Since you have an agenda, you are only going to put forward the facts and data that support the conclusion you want everyone to reach. That’s not deception, per se. Everyone engages in persuasion at times. But it certainly isn’t objective research.
UX Theater is an attempt to construct something that looks like research but doesn’t really utilize rigorous methods. It might not even involve any users at all. Sometimes UX Theater involves staff members playing the roles of real users, all to give a sense that the user perspective was considered.
While this is not as devious as it sounds, it also isn’t very valuable.
Consider an ad agency having a creative session in which the creative director asserts, “Regular guys like John Goodman love flannel shirts!” The creative director is trying to introduce the perspective of a demographic group, but he is really just presenting his own assumptions about what “regular guys like John Goodman” want to wear.
There may be some value to his perspective, but you certainly can’t call that research. And it’s probably influenced by the fact that the creative director has a spectacular creative idea to sell flannel shirts to guys like John Goodman.
So it is with UX Theater. It dances the dance of user research but doesn’t back up its assertions with hard information that came from users.
Bringing down the curtain on UX Theater
Designers can add a useful element to the presentation of UX research. But it is critical that organizations not blur the line between research for show and the real thing.
As an essential principle, designers should not be put in the position of critiquing their own work. They should have an un-biased third party, a researcher, or a designer with interviewing skills to moderate or solicit feedback from real users, not creative types standing in for the users.
The researcher will follow the information wherever it leads and will present the data based on that principle.

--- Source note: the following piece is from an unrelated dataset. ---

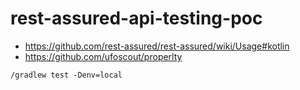 # rest-assured-api-testing-poc

* https://github.com/rest-assured/rest-assured/wiki/Usage#kotlin
* https://github.com/ufoscout/properlty

`/gradlew test -Denv=local`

That doesn’t mean there’s no room for any creativity. Once the user-driven data is complete, designers can play a crucial role in determining what actionable next steps should come from it – and in the presentation of the data and the resulting ideas.
Sometimes UX Theater results in no actionable next steps at all. It’s hard to follow through on a performance that had little substance to it.
Also, organizations must commit to the standard that UX research has to tell the complete and accurate story, regardless of which direction that leads. After all, more information (assuming it’s accurate) is always better and can only lead to better creative ideas.
Putting the user back in UX
The talented professionals who design user experiences are vital to the industry and its clients. But their UX designs are even better when they are based on real user feedback.
UX research must focus on the priorities and feelings of actual users rather than input from internal staff who presume to step in and speak for the users. That simply doesn’t work, especially if you expect your work to be seen as real, scientific research with a rigorous methodology.
Remember those two groups of interviewees we talked about earlier? What would have happened if the final UX design was based on “lively and eloquent” input of second group? Chances are, it might look pretty, but would it have done a thing for real-world users? It’s more likely that user acceptance and eventual adoption would suffer because the interviewees knew exactly what the designers wanted to hear—not what a more objective, unbiased person would say.
How do we make sure that users always drive the direction of the data, and thus help ensure UX Theater never nudges out genuine UX research? It’s the researchers who know how to lead that process successfully. So let them take the lead, every time, and deliver all the trustworthy data the talented designers who come next need to design UX concepts that, in turn, deliver what your customers and end users need.